TRY IT:
Up to and including the line that contains "### membuat halaman html", repeat each line of the data exactly, starting from the first.

[Plain-text document sources]
---------------

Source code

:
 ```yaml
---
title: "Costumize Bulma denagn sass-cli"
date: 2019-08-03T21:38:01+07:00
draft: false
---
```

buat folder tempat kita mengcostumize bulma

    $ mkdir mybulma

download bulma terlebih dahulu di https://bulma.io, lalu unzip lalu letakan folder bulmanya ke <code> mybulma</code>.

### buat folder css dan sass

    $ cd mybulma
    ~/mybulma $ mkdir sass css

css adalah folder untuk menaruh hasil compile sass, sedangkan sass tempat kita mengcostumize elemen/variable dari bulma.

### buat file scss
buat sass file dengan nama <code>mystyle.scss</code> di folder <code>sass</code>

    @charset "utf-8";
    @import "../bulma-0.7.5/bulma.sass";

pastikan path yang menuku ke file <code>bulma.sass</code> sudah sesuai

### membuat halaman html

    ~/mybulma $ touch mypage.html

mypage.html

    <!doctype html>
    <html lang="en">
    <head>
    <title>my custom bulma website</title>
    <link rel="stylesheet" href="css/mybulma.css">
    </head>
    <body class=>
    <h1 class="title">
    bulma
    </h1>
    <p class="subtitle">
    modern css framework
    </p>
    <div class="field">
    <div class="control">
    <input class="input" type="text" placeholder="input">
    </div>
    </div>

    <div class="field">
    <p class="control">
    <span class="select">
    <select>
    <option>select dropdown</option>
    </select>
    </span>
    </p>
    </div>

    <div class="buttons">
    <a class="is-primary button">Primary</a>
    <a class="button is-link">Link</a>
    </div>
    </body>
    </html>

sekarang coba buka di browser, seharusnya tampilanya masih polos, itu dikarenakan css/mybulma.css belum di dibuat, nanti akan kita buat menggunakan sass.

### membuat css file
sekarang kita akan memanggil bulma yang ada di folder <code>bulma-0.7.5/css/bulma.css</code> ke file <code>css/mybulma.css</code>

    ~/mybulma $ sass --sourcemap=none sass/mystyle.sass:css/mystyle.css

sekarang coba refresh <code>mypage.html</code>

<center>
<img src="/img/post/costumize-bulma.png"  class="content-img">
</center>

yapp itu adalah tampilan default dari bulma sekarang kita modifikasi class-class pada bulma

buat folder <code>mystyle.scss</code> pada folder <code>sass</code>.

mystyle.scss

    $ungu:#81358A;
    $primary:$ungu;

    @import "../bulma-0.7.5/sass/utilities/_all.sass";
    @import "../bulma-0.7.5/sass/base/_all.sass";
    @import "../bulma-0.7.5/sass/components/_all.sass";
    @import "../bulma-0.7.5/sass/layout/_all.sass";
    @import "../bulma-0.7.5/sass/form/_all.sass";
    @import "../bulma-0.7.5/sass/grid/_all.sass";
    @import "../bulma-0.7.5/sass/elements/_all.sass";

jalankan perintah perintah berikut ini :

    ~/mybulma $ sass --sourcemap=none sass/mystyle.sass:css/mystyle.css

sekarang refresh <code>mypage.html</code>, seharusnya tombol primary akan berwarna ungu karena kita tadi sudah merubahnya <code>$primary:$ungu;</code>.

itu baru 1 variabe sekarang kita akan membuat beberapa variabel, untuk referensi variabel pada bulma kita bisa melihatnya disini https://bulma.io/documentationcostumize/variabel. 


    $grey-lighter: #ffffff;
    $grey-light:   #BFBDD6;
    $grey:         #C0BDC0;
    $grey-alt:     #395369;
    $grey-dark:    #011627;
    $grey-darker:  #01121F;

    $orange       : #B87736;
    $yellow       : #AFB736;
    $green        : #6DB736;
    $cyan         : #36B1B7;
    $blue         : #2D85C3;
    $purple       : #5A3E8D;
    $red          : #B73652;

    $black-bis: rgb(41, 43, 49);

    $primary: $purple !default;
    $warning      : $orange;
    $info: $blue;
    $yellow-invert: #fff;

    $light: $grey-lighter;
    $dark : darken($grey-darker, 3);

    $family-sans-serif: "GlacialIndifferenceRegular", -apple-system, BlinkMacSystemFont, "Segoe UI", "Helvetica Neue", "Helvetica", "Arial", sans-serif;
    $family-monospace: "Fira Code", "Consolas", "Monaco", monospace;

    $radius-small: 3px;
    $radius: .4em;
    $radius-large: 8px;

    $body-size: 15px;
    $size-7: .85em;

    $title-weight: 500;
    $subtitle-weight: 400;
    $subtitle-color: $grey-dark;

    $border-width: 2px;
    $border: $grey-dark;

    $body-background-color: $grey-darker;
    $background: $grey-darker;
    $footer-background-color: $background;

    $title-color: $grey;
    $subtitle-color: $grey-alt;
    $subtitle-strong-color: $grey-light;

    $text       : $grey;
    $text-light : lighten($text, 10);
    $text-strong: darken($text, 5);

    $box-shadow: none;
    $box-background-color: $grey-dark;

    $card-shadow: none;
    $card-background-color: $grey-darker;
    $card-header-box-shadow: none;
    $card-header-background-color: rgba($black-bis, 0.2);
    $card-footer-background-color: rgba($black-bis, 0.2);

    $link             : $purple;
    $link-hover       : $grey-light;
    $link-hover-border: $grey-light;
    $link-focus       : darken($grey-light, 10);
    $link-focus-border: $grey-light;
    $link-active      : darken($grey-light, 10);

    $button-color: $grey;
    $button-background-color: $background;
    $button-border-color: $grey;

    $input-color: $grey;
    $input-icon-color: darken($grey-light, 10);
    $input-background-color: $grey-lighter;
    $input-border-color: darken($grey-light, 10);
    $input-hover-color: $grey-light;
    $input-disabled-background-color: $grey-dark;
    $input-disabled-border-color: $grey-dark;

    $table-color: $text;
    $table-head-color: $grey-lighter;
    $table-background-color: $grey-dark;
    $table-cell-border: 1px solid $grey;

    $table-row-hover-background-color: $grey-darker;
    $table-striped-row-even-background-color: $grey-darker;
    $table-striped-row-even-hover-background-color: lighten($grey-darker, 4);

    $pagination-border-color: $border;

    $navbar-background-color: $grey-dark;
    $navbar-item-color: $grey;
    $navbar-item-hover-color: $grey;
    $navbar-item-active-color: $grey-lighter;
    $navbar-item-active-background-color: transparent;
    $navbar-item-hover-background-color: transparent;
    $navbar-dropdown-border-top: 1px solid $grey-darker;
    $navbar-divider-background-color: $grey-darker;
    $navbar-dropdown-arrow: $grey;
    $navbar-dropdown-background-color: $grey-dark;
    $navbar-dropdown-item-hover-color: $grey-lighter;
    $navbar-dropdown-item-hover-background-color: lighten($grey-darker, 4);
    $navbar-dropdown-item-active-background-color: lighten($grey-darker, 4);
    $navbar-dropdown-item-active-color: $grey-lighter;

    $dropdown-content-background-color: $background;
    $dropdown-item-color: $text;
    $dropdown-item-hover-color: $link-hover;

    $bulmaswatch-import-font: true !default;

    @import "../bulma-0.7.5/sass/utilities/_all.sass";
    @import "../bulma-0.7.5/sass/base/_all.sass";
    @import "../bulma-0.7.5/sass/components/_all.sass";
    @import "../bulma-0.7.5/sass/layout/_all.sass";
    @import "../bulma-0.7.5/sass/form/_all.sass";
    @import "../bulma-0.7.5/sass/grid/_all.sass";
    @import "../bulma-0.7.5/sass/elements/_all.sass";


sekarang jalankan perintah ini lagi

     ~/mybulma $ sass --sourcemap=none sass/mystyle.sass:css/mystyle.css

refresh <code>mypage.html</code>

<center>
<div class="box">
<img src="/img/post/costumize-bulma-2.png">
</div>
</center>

---------------

WRITTEN SOLUTION:
Source code

:
 ```yaml
---
title: "Costumize Bulma denagn sass-cli"
date: 2019-08-03T21:38:01+07:00
draft: false
---
```

buat folder tempat kita mengcostumize bulma

    $ mkdir mybulma

download bulma terlebih dahulu di https://bulma.io, lalu unzip lalu letakan folder bulmanya ke <code> mybulma</code>.

### buat folder css dan sass

    $ cd mybulma
    ~/mybulma $ mkdir sass css

css adalah folder untuk menaruh hasil compile sass, sedangkan sass tempat kita mengcostumize elemen/variable dari bulma.

### buat file scss
buat sass file dengan nama <code>mystyle.scss</code> di folder <code>sass</code>

    @charset "utf-8";
    @import "../bulma-0.7.5/bulma.sass";

pastikan path yang menuku ke file <code>bulma.sass</code> sudah sesuai

### membuat halaman html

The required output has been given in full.